Did It Happen Here?: Perspectives on Fascism and America
Edited by Daniel Steinmetz-Jenkins
Norton, 385 pages, $28.99

Fascism in America: Past and Present
Edited by Gavriel D. Rosenfeld and Janet Ward
Cambridge, 461 pages, $34.99

The chief radical ideological narratives of the 20th century—variants of Marxism-Leninism, fascism, anarchism, National Socialism—largely died toward the end of that era, followed by the supposed end of history. During the initial heyday of neoliberalism, they were already being superseded by the only new radical ideology born in North America, stemming initially from the cultural revolution of the 1960s. This new radicalism was the most polyvalent of all, having no primary canonical source nor even a name, though it was commonly described by its critics as “political correctness.” Only in the 21st century did this form of identity politics emphasizing race and gender come to be known as “wokeism,” an American term that soon passed into international usage.
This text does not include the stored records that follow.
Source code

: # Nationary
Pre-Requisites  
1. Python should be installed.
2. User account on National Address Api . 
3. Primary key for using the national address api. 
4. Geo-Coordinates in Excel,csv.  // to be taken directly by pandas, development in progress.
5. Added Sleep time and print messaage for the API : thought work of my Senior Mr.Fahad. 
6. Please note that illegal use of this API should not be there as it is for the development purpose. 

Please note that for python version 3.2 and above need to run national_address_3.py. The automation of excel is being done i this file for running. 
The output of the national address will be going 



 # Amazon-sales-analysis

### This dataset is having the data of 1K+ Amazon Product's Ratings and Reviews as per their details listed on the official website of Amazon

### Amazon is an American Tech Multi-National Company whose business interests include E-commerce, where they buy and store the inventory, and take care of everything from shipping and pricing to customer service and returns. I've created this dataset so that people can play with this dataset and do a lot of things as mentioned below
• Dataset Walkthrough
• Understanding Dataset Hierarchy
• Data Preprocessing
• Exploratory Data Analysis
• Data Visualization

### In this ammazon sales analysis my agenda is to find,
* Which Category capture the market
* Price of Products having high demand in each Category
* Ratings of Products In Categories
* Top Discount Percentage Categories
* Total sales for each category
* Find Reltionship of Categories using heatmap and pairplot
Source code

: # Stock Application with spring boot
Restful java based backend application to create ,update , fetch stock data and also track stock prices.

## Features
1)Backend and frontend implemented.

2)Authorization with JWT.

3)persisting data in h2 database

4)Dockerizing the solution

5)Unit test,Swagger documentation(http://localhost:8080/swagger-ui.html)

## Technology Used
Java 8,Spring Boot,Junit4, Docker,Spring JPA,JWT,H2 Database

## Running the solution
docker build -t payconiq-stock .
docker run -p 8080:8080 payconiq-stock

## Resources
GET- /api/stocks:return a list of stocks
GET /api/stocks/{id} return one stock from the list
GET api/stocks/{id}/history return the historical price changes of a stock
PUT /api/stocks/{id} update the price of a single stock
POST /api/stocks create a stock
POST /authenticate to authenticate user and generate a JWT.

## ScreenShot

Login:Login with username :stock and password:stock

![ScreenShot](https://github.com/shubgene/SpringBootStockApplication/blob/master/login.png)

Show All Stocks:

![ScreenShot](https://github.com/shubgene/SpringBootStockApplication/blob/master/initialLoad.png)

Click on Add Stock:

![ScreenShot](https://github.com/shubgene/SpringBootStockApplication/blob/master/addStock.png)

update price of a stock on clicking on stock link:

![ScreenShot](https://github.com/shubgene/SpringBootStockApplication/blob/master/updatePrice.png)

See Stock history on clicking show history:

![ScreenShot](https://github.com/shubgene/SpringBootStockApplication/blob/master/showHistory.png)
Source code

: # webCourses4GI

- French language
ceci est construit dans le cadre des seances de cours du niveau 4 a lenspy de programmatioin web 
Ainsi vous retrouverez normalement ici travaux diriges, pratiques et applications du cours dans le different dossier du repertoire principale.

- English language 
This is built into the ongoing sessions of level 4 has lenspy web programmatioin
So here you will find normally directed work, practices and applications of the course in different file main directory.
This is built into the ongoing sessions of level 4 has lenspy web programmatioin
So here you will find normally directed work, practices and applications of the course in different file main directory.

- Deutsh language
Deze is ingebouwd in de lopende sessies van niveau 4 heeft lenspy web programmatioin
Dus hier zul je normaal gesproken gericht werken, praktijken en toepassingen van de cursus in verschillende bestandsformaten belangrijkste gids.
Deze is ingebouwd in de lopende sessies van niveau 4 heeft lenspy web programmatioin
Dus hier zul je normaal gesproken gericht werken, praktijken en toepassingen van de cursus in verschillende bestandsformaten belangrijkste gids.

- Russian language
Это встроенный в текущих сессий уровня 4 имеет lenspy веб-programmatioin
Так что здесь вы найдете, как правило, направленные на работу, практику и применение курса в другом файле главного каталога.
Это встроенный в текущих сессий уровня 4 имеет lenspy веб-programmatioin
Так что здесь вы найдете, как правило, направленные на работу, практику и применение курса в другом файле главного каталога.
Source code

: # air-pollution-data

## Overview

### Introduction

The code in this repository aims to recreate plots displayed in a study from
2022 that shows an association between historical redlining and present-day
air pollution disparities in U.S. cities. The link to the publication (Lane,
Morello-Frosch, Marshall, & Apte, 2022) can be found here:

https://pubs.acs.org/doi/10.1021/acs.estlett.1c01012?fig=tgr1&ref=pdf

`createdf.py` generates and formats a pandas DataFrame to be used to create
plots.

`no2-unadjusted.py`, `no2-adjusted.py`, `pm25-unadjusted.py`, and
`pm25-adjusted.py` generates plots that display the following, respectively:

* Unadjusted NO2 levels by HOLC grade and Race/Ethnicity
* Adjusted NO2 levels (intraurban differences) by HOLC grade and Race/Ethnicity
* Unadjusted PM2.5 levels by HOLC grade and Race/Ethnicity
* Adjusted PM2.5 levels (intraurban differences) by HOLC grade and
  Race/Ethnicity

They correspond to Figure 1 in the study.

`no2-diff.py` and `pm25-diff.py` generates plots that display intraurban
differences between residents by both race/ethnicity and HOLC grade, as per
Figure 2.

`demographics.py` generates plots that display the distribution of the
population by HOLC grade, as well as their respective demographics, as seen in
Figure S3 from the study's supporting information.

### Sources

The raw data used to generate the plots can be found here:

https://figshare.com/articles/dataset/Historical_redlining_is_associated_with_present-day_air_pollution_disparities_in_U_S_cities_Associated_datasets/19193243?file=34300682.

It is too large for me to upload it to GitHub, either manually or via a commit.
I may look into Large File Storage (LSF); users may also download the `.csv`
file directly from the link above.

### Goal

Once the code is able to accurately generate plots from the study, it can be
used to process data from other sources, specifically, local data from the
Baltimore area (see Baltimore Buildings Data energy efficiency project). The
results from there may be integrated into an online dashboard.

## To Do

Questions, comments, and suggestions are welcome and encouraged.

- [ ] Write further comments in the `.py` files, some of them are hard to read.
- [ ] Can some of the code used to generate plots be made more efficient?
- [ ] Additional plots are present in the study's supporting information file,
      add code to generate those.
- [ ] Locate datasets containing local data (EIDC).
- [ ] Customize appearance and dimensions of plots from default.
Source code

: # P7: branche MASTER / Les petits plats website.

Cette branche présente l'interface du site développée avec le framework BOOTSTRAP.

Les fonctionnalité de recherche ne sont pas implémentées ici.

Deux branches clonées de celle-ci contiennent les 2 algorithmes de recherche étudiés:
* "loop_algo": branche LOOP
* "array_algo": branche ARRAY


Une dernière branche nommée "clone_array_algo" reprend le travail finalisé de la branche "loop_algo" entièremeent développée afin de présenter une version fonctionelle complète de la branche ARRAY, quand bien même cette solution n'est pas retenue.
A focus on ethnicity and sex, combined with the growing search for ever more “victims” to champion, provided dialectical and mobilizational potential. Of course, the search for victims to employ in political disputation was hardly invented by wokeism, for the tendency is as old as political controversy itself. Bismarck, for example, reportedly stressed that in international controversies one should always assume the position of the previously aggrieved party, no matter what.